After some introspection I’ve realized that I’m a problem solver at heart and design is nothing more than solving the problem of how to live in a way that is congruent with your core values.
[Spoiler alert] The three most-used keywords, therefore enticing home features, in real estate listings are: granite countertops, hardwood floors, stainless steel appliances. We have those three things so we are on trend should we want to sell this house, which we don’t.
Make no mistake about that.
But getting to my snarky point here, if you look at the photo at the top of the article you will see that it is of a gorgeous kitchen whose teal-colored cabinets and gold-tone handles make me drool. So much love.
However, as you continue looking at the photo you will notice that the kitchen has hardwood floors and stainless steel appliances, but alas and alack, the kitchen has marble countertops.
Now far be it from me, an active amateur interior designer, to tell domino.com that their choice of photo does not support the facts in the article, but it doesn’t.
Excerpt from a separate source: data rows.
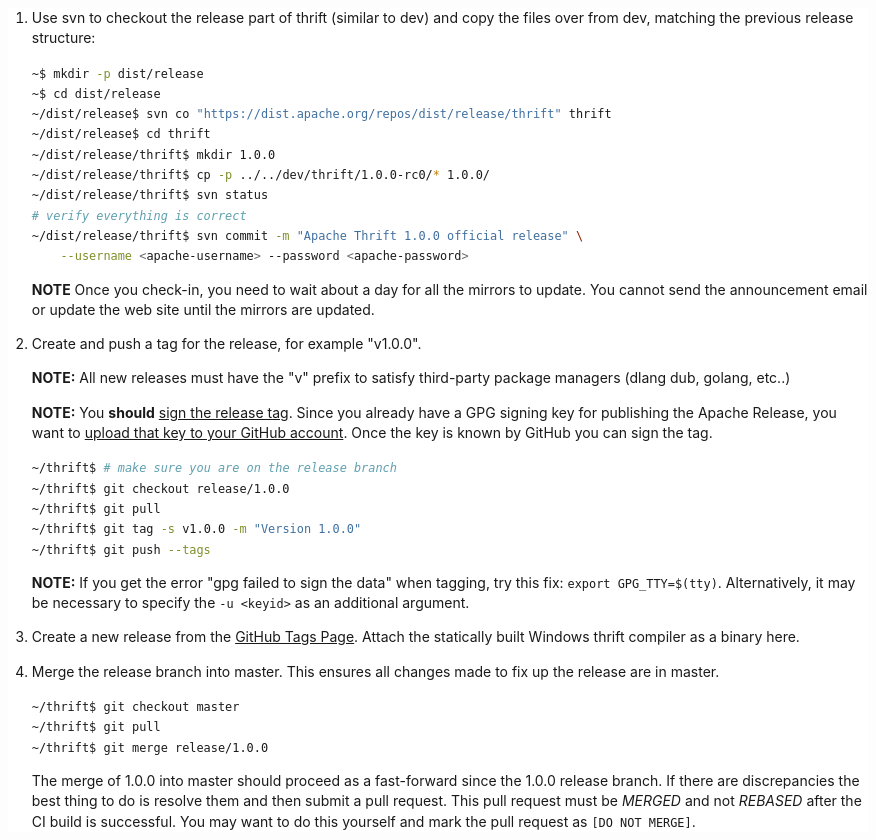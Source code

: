 1. Use svn to checkout the release part of thrift (similar to dev) and copy the files over from dev, matching the previous release structure:

    ```bash
    ~$ mkdir -p dist/release
    ~$ cd dist/release
    ~/dist/release$ svn co "https://dist.apache.org/repos/dist/release/thrift" thrift
    ~/dist/release$ cd thrift
    ~/dist/release/thrift$ mkdir 1.0.0
    ~/dist/release/thrift$ cp -p ../../dev/thrift/1.0.0-rc0/* 1.0.0/
    ~/dist/release/thrift$ svn status
    # verify everything is correct
    ~/dist/release/thrift$ svn commit -m "Apache Thrift 1.0.0 official release" \
        --username <apache-username> --password <apache-password>
    ```

    **NOTE** Once you check-in, you need to wait about a day for all the mirrors to update.  You cannot send the announcement email or update the web site until the mirrors are updated.

1. Create and push a tag for the release, for example "v1.0.0".

    **NOTE:** All new releases must have the "v" prefix to satisfy third-party package managers (dlang dub, golang, etc..)

    **NOTE:** You **should** [sign the release tag](https://git-scm.com/book/en/v2/Git-Tools-Signing-Your-Work).  Since you already have a GPG signing key for publishing the Apache Release, you want to [upload that key to your GitHub account](https://help.github.com/en/articles/adding-a-new-gpg-key-to-your-github-account).  Once the key is known by GitHub you can sign the tag.

    ```bash
    ~/thrift$ # make sure you are on the release branch
    ~/thrift$ git checkout release/1.0.0
    ~/thrift$ git pull
    ~/thrift$ git tag -s v1.0.0 -m "Version 1.0.0"
    ~/thrift$ git push --tags
    ```

    **NOTE:** If you get the error "gpg failed to sign the data" when tagging, try this fix: ```export GPG_TTY=$(tty)```. Alternatively, it may be necessary to specify the ```-u <keyid>``` as an additional argument.

1. Create a new release from the [GitHub Tags Page](https://github.com/apache/thrift/tags).  Attach the statically built Windows thrift compiler as a binary here.

1. Merge the release branch into master.  This ensures all changes made to fix up the release are in master.

    ```bash
    ~/thrift$ git checkout master
    ~/thrift$ git pull
    ~/thrift$ git merge release/1.0.0
    ```

    The merge of 1.0.0 into master should proceed as a fast-forward since the 1.0.0 release branch.  If there are discrepancies the best thing to do is resolve them and then submit a pull request.  This pull request must be *MERGED* and not *REBASED* after the CI build is successful.  You may want to do this yourself and mark the pull request as `[DO NOT MERGE]`.
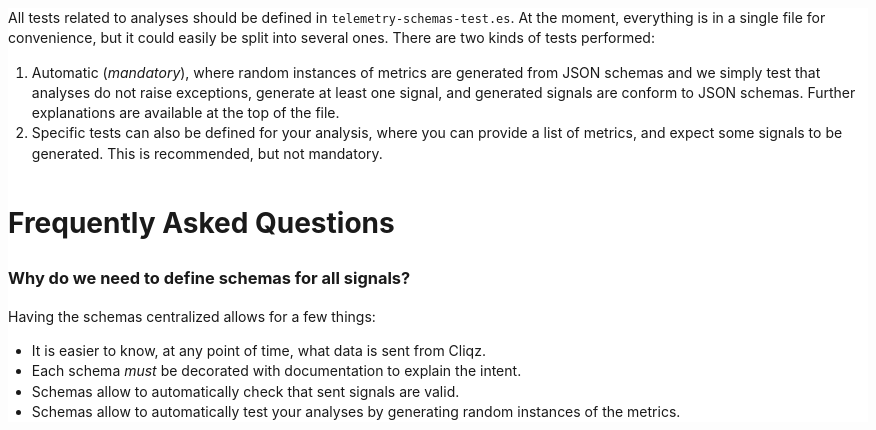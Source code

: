 All tests related to analyses should be defined in `telemetry-schemas-test.es`.
At the moment, everything is in a single file for convenience, but it could
easily be split into several ones. There are two kinds of tests performed:

1. Automatic (*mandatory*), where random instances of metrics are generated from
   JSON schemas and we simply test that analyses do not raise exceptions,
   generate at least one signal, and generated signals are conform to JSON
   schemas. Further explanations are available at the top of the file.
2. Specific tests can also be defined for your analysis, where you can provide
   a list of metrics, and expect some signals to be generated. This is
   recommended, but not mandatory.

# Frequently Asked Questions

### Why do we need to define schemas for all signals?

Having the schemas centralized allows for a few things:
- It is easier to know, at any point of time, what data is sent from Cliqz.
- Each schema *must* be decorated with documentation to explain the intent.
- Schemas allow to automatically check that sent signals are valid.
- Schemas allow to automatically test your analyses by generating random
  instances of the metrics.
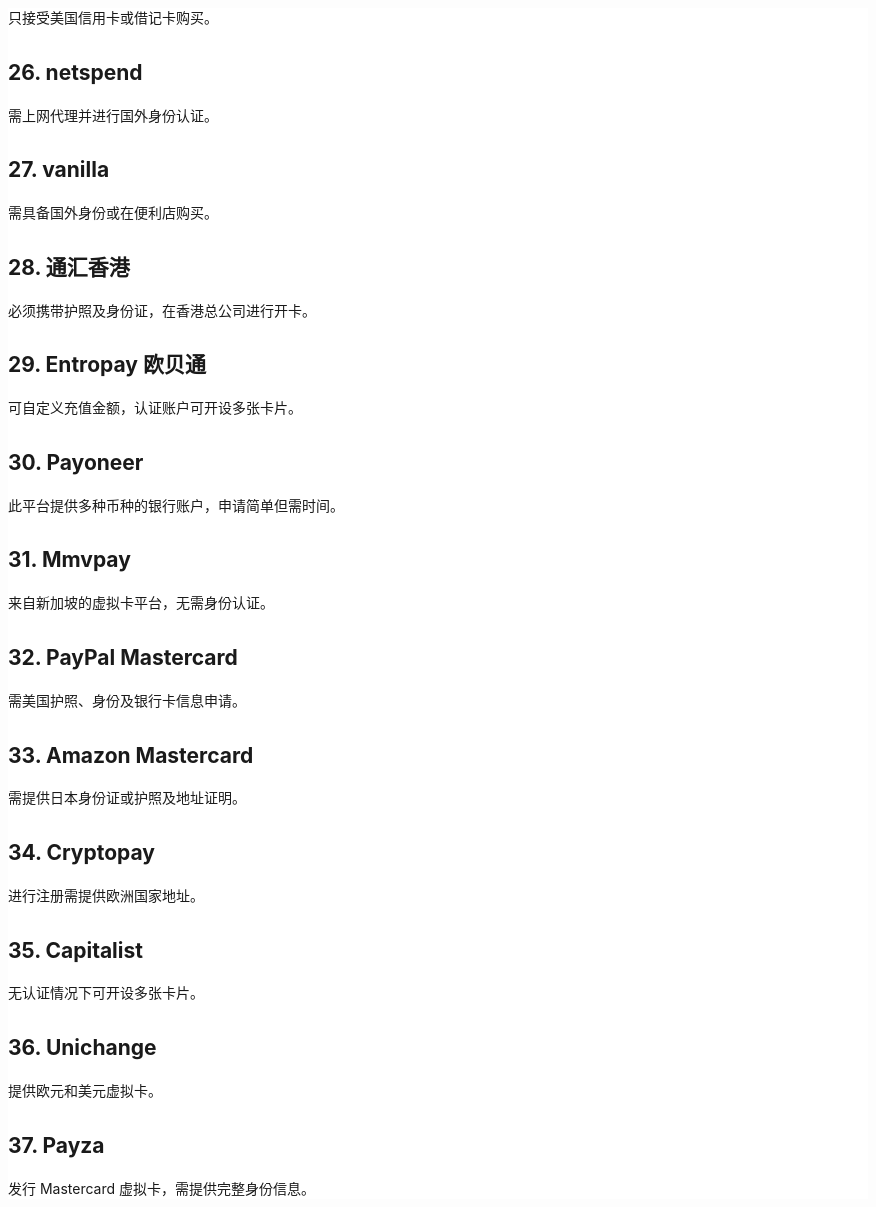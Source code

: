 只接受美国信用卡或借记卡购买。

## 26. netspend

需上网代理并进行国外身份认证。

## 27. vanilla

需具备国外身份或在便利店购买。

## 28. 通汇香港

必须携带护照及身份证，在香港总公司进行开卡。

## 29. Entropay 欧贝通

可自定义充值金额，认证账户可开设多张卡片。

## 30. Payoneer

此平台提供多种币种的银行账户，申请简单但需时间。

## 31. Mmvpay

来自新加坡的虚拟卡平台，无需身份认证。

## 32. PayPal Mastercard

需美国护照、身份及银行卡信息申请。

## 33. Amazon Mastercard

需提供日本身份证或护照及地址证明。

## 34. Cryptopay

进行注册需提供欧洲国家地址。

## 35. Capitalist

无认证情况下可开设多张卡片。

## 36. Unichange

提供欧元和美元虚拟卡。

## 37. Payza

发行 Mastercard 虚拟卡，需提供完整身份信息。
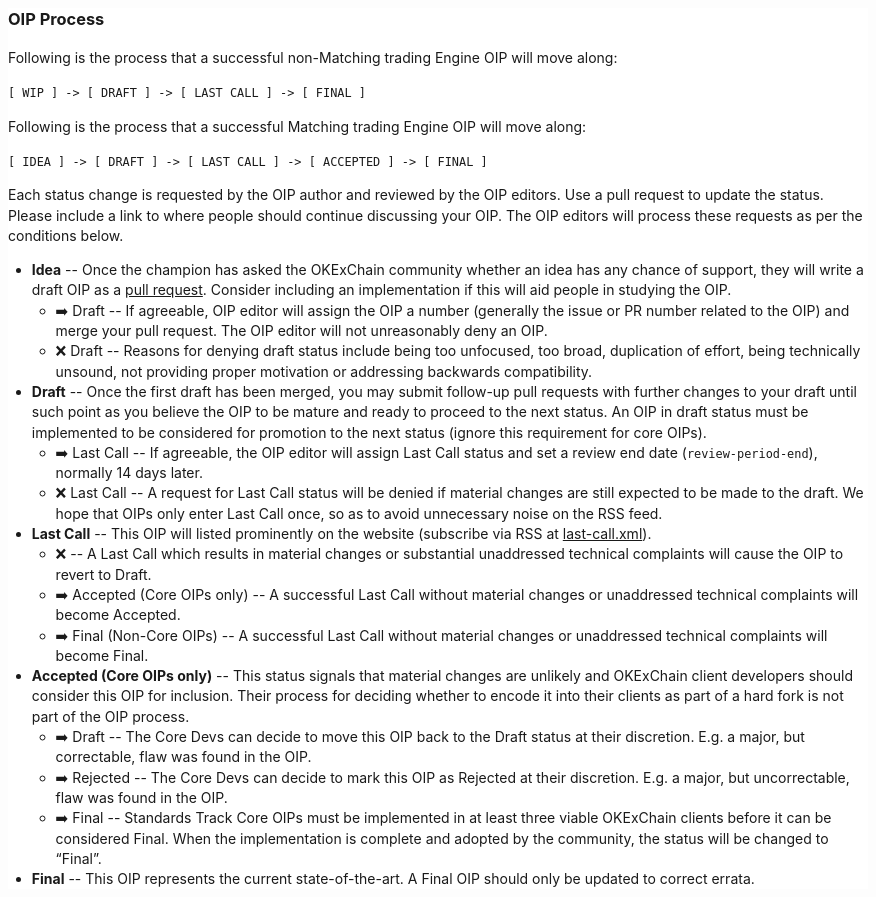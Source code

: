 ### OIP Process 

Following is the process that a successful non-Matching trading Engine OIP will move along:

```
[ WIP ] -> [ DRAFT ] -> [ LAST CALL ] -> [ FINAL ]
```

Following is the process that a successful Matching trading Engine OIP will move along:

```
[ IDEA ] -> [ DRAFT ] -> [ LAST CALL ] -> [ ACCEPTED ] -> [ FINAL ]
```

Each status change is requested by the OIP author and reviewed by the OIP editors. Use a pull request to update the status. Please include a link to where people should continue discussing your OIP. The OIP editors will process these requests as per the conditions below.

* **Idea** -- Once the champion has asked the OKExChain community whether an idea has any chance of support, they will write a draft OIP as a [pull request]. Consider including an implementation if this will aid people in studying the OIP.
  * :arrow_right: Draft -- If agreeable, OIP editor will assign the OIP a number (generally the issue or PR number related to the OIP) and merge your pull request. The OIP editor will not unreasonably deny an OIP.
  * :x: Draft -- Reasons for denying draft status include being too unfocused, too broad, duplication of effort, being technically unsound, not providing proper motivation or addressing backwards compatibility.
* **Draft** -- Once the first draft has been merged, you may submit follow-up pull requests with further changes to your draft until such point as you believe the OIP to be mature and ready to proceed to the next status. An OIP in draft status must be implemented to be considered for promotion to the next status (ignore this requirement for core OIPs).
  * :arrow_right: Last Call -- If agreeable, the OIP editor will assign Last Call status and set a review end date (`review-period-end`), normally 14 days later.
  * :x: Last Call -- A request for Last Call status will be denied if material changes are still expected to be made to the draft. We hope that OIPs only enter Last Call once, so as to avoid unnecessary noise on the RSS feed.
* **Last Call** -- This OIP will listed prominently on the website (subscribe via RSS at [last-call.xml](/last-call.xml)).
  * :x: -- A Last Call which results in material changes or substantial unaddressed technical complaints will cause the OIP to revert to Draft.
  * :arrow_right: Accepted (Core OIPs only) -- A successful Last Call without material changes or unaddressed technical complaints will become Accepted.
  * :arrow_right: Final (Non-Core OIPs) -- A successful Last Call without material changes or unaddressed technical complaints will become Final.
* **Accepted (Core OIPs only)** -- This status signals that material changes are unlikely and OKExChain client developers should consider this OIP for inclusion. Their process for deciding whether to encode it into their clients as part of a hard fork is not part of the OIP process.
  * :arrow_right: Draft -- The Core Devs can decide to move this OIP back to the Draft status at their discretion. E.g. a major, but correctable, flaw was found in the OIP.
  * :arrow_right: Rejected -- The Core Devs can decide to mark this OIP as Rejected at their discretion. E.g. a major, but uncorrectable, flaw was found in the OIP.
  * :arrow_right: Final -- Standards Track Core OIPs must be implemented in at least three viable OKExChain clients before it can be considered Final. When the implementation is complete and adopted by the community, the status will be changed to “Final”.
* **Final** -- This OIP represents the current state-of-the-art. A Final OIP should only be updated to correct errata.


[API/RPC]: https://documenter.getpostman.com/view/1112175/SzS5u6bE?version=latest
[interfaces repo]: https://github.com/okex/okexchain-interfaces
[pull request]: https://github.com/okex/OIPs/pulls
[the Issues section of this repository]: https://github.com/okex/OIPs/issues
[markdown]: https://github.com/adam-p/markdown-here/wiki/Markdown-Cheatsheet
[Ethereum's EIP-0001]: https://eips.ethereum.org/EIPS/eip-1
[Python's PEP-0001]: https://www.python.org/dev/peps/
[AllCoreDevs agenda GitHub Issue]: https://github.com/okex/okexchain-pm/issues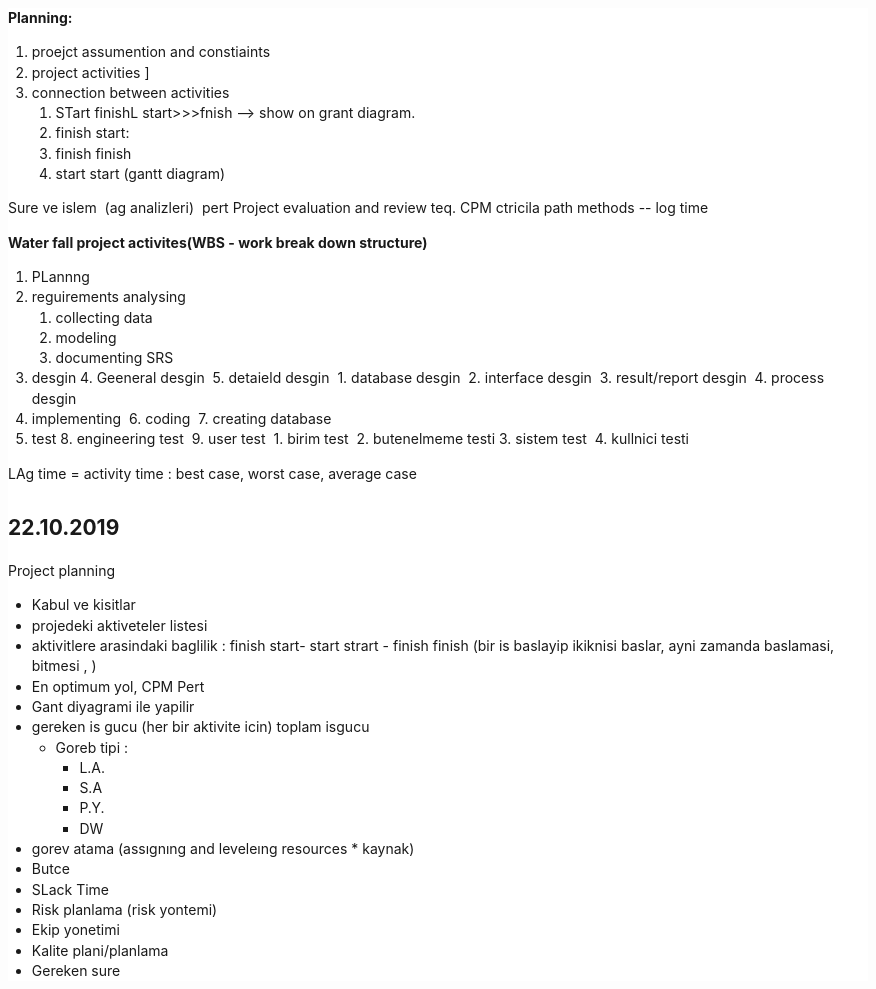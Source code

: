 **Planning:** 

1. proejct assumention and constiaints 
2. project activities ]
3. connection between activities 
	1. STart finishL start>>>fnish --> show on grant diagram.
	2. finish start: 
	3. finish finish 
	4. start start (gantt diagram)


Sure ve islem 
(ag analizleri) 
pert Project evaluation and review teq.
CPM ctricila path methods -- log time 

**Water fall project activites(WBS - work break down structure)**

1. PLannng 
2. reguirements analysing 
	1. collecting data 
	2. modeling 
	3. documenting SRS
3. desgin
	4. Geeneral desgin 
	5. detaield desgin 
		1. database desgin 
		2. interface desgin 
		3. result/report desgin 
		4. process desgin
4. implementing 
	6. coding 
	7. creating database 
5. test
	8. engineering test 
	9. user test 
		1. birim test 
		2. butenelmeme testi
		3. sistem test 
		4. kullnici testi 


LAg time = activity time : best case, worst case, average case 

## 22.10.2019

Project planning 

- Kabul ve kisitlar
- projedeki aktiveteler listesi 
- aktivitlere arasindaki baglilik : finish start- start strart - finish finish (bir is baslayip ikiknisi baslar, ayni zamanda baslamasi, bitmesi , ) 
- En optimum yol, CPM Pert
- Gant diyagrami ile yapilir 
- gereken is gucu (her bir aktivite icin) toplam isgucu 
	- Goreb tipi :
		- L.A.
		- S.A
		- P.Y.
		- DW 
- gorev atama (assıgnıng and leveleıng resources * kaynak)
- Butce 
- SLack Time 
- Risk planlama (risk yontemi) 
- Ekip yonetimi 
- Kalite plani/planlama
- Gereken sure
And it lends credence to something I’ve found to be universally true and shall share with you, my gentle readers.
Micheal Miller works for the dry cleaner/laundry service that we use. He drives the van to pick up then return Z-D’s dress shirts once they are clean and pressed with light starch. Nice guy, very reliable.
It’s my habit at the holidays to give a monetary tip to our laundry driver guy, who this year happens to be Micheal Miller. Thus I did that two weeks ago.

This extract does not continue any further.